University Named to 2015 STEM Jobs Approved Colleges List


(Dec. 10, 2014) — Armstrong State University has been designated a 2015 STEM Jobs Approved Colleges list by Victory Media and will be featured in the Winter 2015 issue of STEM Jobs magazine. Armstrong was one of only 123 schools nationwide to be named as a STEM Jobs Approved College.

The inaugural list is the first of its kind to rate universities, colleges, community colleges and trade schools on their responsiveness and relevance to high demand, high growth science, technology, engineering and mathematics (STEM) occupations.
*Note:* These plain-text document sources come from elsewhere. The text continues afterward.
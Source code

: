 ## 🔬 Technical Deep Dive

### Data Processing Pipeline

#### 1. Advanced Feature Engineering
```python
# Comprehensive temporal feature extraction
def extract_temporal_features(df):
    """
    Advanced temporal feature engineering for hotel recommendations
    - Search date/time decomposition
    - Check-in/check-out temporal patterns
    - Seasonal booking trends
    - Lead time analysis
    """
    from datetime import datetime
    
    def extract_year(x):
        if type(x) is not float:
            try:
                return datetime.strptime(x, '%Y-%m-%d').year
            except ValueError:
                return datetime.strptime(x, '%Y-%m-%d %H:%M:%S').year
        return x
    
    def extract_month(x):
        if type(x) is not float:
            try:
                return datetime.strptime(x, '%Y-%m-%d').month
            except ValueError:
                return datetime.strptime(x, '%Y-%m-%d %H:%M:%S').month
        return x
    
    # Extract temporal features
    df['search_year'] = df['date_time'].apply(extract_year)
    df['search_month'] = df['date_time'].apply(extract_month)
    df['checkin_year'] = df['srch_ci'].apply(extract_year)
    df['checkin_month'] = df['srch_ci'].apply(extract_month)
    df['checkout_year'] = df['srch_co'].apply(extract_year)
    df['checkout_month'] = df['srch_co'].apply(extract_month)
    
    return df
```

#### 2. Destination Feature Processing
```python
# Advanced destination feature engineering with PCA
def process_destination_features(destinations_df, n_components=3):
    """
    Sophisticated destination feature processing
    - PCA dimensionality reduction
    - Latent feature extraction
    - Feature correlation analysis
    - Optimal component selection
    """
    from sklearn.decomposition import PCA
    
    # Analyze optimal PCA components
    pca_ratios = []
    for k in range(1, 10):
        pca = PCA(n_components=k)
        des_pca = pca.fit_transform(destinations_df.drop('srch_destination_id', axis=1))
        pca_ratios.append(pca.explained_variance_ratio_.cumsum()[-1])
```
“The College of Science and Technology at Armstrong has a strong track record of providing students with research and internship opportunities that lead to employment in their field after graduation,” said Dr. Brent Feske, interim assistant dean of the College of Science and Technology. “We're delighted that our efforts, on behalf of our students, have received national recognition.”

Armstrong was among more than 1,600 schools to participate in the STEM Jobs survey process that measured how effectively schools align their programs to high-demand, high-paying STEM jobs, and how well they assist their students in achieving career aspirations in STEM fields.
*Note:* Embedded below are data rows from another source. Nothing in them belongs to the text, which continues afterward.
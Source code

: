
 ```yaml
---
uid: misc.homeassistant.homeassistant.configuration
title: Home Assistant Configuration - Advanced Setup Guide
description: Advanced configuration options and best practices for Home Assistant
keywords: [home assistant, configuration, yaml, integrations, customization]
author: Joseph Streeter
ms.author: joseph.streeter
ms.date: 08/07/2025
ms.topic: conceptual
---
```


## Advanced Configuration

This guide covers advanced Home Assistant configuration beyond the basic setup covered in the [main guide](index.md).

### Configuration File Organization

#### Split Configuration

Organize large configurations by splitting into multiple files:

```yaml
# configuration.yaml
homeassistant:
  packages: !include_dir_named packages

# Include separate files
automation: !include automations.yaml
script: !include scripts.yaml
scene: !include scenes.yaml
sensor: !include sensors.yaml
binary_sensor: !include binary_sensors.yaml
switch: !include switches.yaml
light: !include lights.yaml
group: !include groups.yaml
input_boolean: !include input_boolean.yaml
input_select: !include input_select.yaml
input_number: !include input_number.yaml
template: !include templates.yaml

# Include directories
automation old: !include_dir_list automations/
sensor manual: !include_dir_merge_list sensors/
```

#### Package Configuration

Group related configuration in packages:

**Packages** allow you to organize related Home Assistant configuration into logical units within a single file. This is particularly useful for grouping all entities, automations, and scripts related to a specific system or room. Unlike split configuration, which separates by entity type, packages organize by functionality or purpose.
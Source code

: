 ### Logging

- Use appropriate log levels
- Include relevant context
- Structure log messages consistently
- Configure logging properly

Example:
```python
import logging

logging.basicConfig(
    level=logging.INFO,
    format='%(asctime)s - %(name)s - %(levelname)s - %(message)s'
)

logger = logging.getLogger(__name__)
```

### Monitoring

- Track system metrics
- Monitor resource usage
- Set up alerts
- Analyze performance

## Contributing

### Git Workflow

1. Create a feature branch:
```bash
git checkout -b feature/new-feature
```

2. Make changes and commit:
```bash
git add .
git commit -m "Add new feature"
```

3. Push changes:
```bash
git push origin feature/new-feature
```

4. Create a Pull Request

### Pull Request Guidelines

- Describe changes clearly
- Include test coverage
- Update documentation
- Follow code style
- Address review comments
Armstrong has maintained a deep commitment to STEM education and the benefits it offers students. In 2012, the university received a Robert Noyce Teacher Scholarship grant of $1.2 million from the National Science Foundation (NSF) to create a unique scholarship program for STEM students to complete the Bachelor of Science degree and continue their studies at Armstrong to gain a Master of Teaching degree and become K-12 STEM teachers. In 2013, Armstrong's Department of Biology received nearly $200,000 in funding from the NSF's Transforming Undergraduate Education in STEM (TUES) grant program.

For the past seven summers, Armstrong's Engineering Studies Program, in partnership with the 100 Black Men of Savannah, has held two-week robotics summer workshops for young local students with funding from the Georgia Space Grant Consortium. Approximately 70 percent of the students who have attended through the years have gone on to STEM-based collegiate programs. Nearly 30 of those students enrolled in Armstrong to pursue STEM subjects.